Coronavirus Insurance Summarized In 600 Words
Business Interruption / Event / CGL / D&O / E&O / Workers’ Compensation
Business Interruption and Event coverage is frequently provided as part of a policyholder’s commercial property insurance and provides coverage for financial loss suffered due to “direct physical loss or damage” to an insured property. Contingent Business Interruption coverage insures the policyholder for financial losses resulting from a disruption of the same kind to its customer or suppliers. Courts throughout the U.S. have struggled with what constitutes “physical loss,” all but guaranteeing further litigation.
Event cancellation policies typically respond when it is legally or physically impossible to hold an event. Many such policies contain exceptions for infectious diseases. The coverage may not be triggered if the cancellation is due merely to the possibility of exposure, and the policy may require the insured to attempt to reschedule.
Certain types of insurance and standard property policies, such as those in the healthcare and nursing home industries, expressly provide coverage for “communicable or infectious diseases” even in the absence of “physical damage.”
Many commercial property insurance policies are triggered when a “civil authority” prohibits or impairs access to the policyholder’s property. Many of these property policies cover business income losses. The “civil authority” coverage might depend on whether access is denied because of “physical loss” due to a “covered cause.” Thus, business interruption coverage may be available even if the “physical loss” is not to the policyholder’s own property, as long as it is based on a governmental order limiting access to an area deemed affected by the coronavirus.
General Liability (“CGL”) coverage may be triggered to the extent that there are third-party bodily injury allegations that a policyholder unreasonably exposed guests and others to coronavirus. CGL policies typically should respond to these claims. Policyholders may also have success persuading courts in certain jurisdictions that CGL policies provide coverage for expenses incurred in preventing coronavirus exposures, rather than only responding to a specific third-party bodily injury claim.
Workers’ Compensation coverage may be implicated when an insured’s own employees are exposed to coronavirus. While workers’ compensation laws provide coverage for “occupational disease,” non-occupational diseases that are not unique to the workplace generally are excluded. However, this limitation can expect to be tested if there is a direct causal connection to the workplace.
E&O Coverage for Healthcare, Hospitals & Nursing Homes is also likely to be implicated by coronavirus. Errors and Omissions coverage responds to bodily injury arising out of the alleged failure to provide adequate medical or healthcare services. With the exception of employee claims, this coverage generally should provide coverage for coronavirus claims.

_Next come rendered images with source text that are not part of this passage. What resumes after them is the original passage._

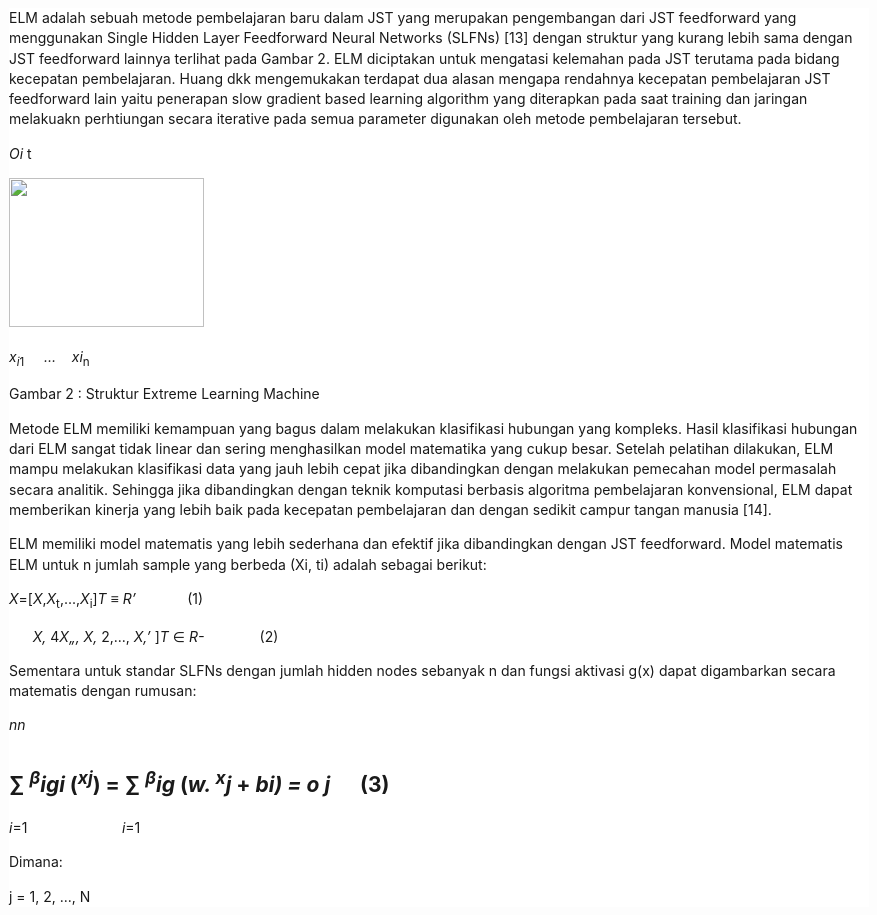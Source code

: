 <p><span class="font14">ELM adalah sebuah metode pembelajaran baru dalam JST yang merupakan pengembangan dari JST feedforward yang menggunakan Single Hidden Layer Feedforward Neural Networks (SLFNs) [13] dengan struktur yang kurang lebih sama dengan JST feedforward lainnya terlihat pada Gambar 2. ELM diciptakan untuk mengatasi kelemahan pada JST terutama pada bidang kecepatan pembelajaran. Huang dkk mengemukakan terdapat dua alasan mengapa rendahnya kecepatan pembelajaran JST feedforward lain yaitu penerapan slow gradient based learning algorithm yang diterapkan pada saat training dan jaringan melakuakn perhtiungan secara iterative pada semua parameter digunakan oleh metode pembelajaran tersebut.</span></p>
<p><span class="font16" style="font-style:italic;">O</span><span class="font12" style="font-style:italic;">i </span><span class="font12">t</span></p><img src="https://jurnal.harianregional.com/media/57573-2.jpg" alt="" style="width:146pt;height:112pt;">
<p><span class="font16" style="font-style:italic;">x<sub>i</sub></span><span class="font12"><sub>1</sub> &nbsp;&nbsp;&nbsp;&nbsp;</span><span class="font16" style="font-style:italic;">… &nbsp;&nbsp;&nbsp;x</span><span class="font12" style="font-style:italic;">i</span><span class="font12"><sub>n</sub></span></p>
<p><span class="font12">Gambar 2 : Struktur Extreme Learning Machine</span></p>
<p><span class="font14">Metode ELM memiliki kemampuan yang bagus dalam melakukan klasifikasi hubungan yang kompleks. Hasil klasifikasi hubungan dari ELM sangat tidak linear dan sering menghasilkan model matematika yang cukup besar. Setelah pelatihan dilakukan, ELM mampu melakukan klasifikasi data yang jauh lebih cepat jika dibandingkan dengan melakukan pemecahan model permasalah secara analitik. Sehingga jika dibandingkan dengan teknik komputasi berbasis algoritma pembelajaran konvensional, ELM dapat memberikan kinerja yang lebih baik pada kecepatan pembelajaran dan dengan sedikit campur tangan manusia [14].</span></p>
<p><span class="font14">ELM memiliki model matematis yang lebih sederhana dan efektif jika dibandingkan dengan JST feedforward. Model matematis ELM untuk n jumlah sample yang berbeda (Xi, ti) adalah sebagai berikut:</span></p>
<p><span class="font16" style="font-style:italic;">X</span><span class="font2">=[</span><span class="font16" style="font-style:italic;">X</span><span class="font16">,</span><span class="font16" style="font-style:italic;">X</span><span class="font16"><sub>t</sub>,...,</span><span class="font16" style="font-style:italic;">X</span><span class="font2"><sub>i</sub>]</span><span class="font11" style="font-style:italic;">T</span><span class="font2"> ≡ </span><span class="font16" style="font-style:italic;">R’</span><span class="font14"> &nbsp;&nbsp;&nbsp;&nbsp;&nbsp;&nbsp;&nbsp;&nbsp;&nbsp;&nbsp;&nbsp;&nbsp;(1)</span></p>
<ul style="list-style:none;"><li>
<p><span class="font16" style="font-style:italic;">X,</span><span class="font16"> 4</span><span class="font16" style="font-style:italic;">X</span><span class="font10" style="font-style:italic;">„</span><span class="font16" style="font-style:italic;">, X,</span><span class="font16"> 2,..., </span><span class="font16" style="font-style:italic;">X</span><span class="font11" style="font-style:italic;">,</span><span class="font10" style="font-style:italic;">’</span><span class="font2"> ]</span><span class="font11" style="font-style:italic;">T</span><span class="font2"> </span><span class="font9">∈</span><span class="font2"> </span><span class="font16" style="font-style:italic;">R-</span><span class="font14"> &nbsp;&nbsp;&nbsp;&nbsp;&nbsp;&nbsp;&nbsp;&nbsp;&nbsp;&nbsp;&nbsp;&nbsp;&nbsp;(2)</span></p></li></ul>
<p><span class="font14">Sementara untuk standar SLFNs dengan jumlah hidden nodes sebanyak n dan fungsi aktivasi g(x) dapat digambarkan secara matematis dengan rumusan:</span></p>
<p><span class="font11" style="font-style:italic;">nn</span></p>
<h2><a name="bookmark5"></a><span class="font6"><a name="bookmark6"></a>∑ </span><span class="font3" style="font-style:italic;"><sup>β</sup></span><span class="font11" style="font-style:italic;">i</span><span class="font16" style="font-style:italic;">g</span><span class="font11" style="font-style:italic;">i</span><span class="font4"> (</span><span class="font16" style="font-style:italic;"><sup>xj</sup></span><span class="font4">) </span><span class="font2">= </span><span class="font6">∑ </span><span class="font3" style="font-style:italic;"><sup>β</sup></span><span class="font11" style="font-style:italic;">i</span><span class="font16" style="font-style:italic;">g</span><span class="font7"> (</span><span class="font16" style="font-style:italic;">w. <sup>x</sup></span><span class="font11" style="font-style:italic;">j</span><span class="font2"> + </span><span class="font16" style="font-style:italic;">b</span><span class="font11" style="font-style:italic;">i) </span><span class="font2" style="font-style:italic;">= </span><span class="font16" style="font-style:italic;">o </span><span class="font11" style="font-style:italic;">j</span><span class="font14"> &nbsp;&nbsp;&nbsp;&nbsp;&nbsp;(3)</span></h2>
<p><span class="font11" style="font-style:italic;">i</span><span class="font0">=</span><span class="font11">1 &nbsp;&nbsp;&nbsp;&nbsp;&nbsp;&nbsp;&nbsp;&nbsp;&nbsp;&nbsp;&nbsp;&nbsp;&nbsp;&nbsp;&nbsp;&nbsp;&nbsp;&nbsp;&nbsp;&nbsp;&nbsp;&nbsp;&nbsp;</span><span class="font11" style="font-style:italic;">i</span><span class="font0">=</span><span class="font11">1</span></p>
<p><span class="font14">Dimana:</span></p>
<p><span class="font14">j = 1, 2, ..., N</span></p>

Directors and Officers coverage responds to lawsuits alleging that the company unreasonably responded to the coronavirus threat causing unnecessary loss to the company. This may include failure to properly plan for or respond to the threat of the pandemic. Or, that it failed to adequately disclose the risk of the pandemic or the coronavirus when advising of its financial condition.
These alleged harms would appear to circumvent most D&O policy provisions that exclude or otherwise preclude bodily injury. Some policies contain “absolute” bodily injury exclusions that provide no coverage for claims “based on, directly or indirectly arising out of, or relating to actual or alleged bodily injury.” Language such as this is likely to be the subject of protracted litigation.
D&O policies that exclude coverage for misconduct by the insured, such as fraud, dishonesty, and willful legal violations may also raise novel applications in the context of coronavirus. Some D&O policies require that the misconduct be “in fact” rather than established by “final adjudication.” The former may prompt insurers to determine whether the coverage is excluded, while the latter may result in the insurer seeking to apply the determination through coverage litigation. The presence of either bodily injury exclusions or misconduct exclusions in a D&O policy can be a problem as to whether an insurer will provide coverage for a coronavirus claim.
Conclusion: While certain industries, such as healthcare and nursing homes, may have relatively more robust business interruption coverage for certain types of coronavirus losses, the sheer weight of the potential losses and the unprecedented nature of the crisis, all but guarantees a surge of insurance disputes and coverage litigation under all different types of coverage. The scope and duration of this coming litigation wave may be limited only by the potential stakes to insurers and policyholders alike.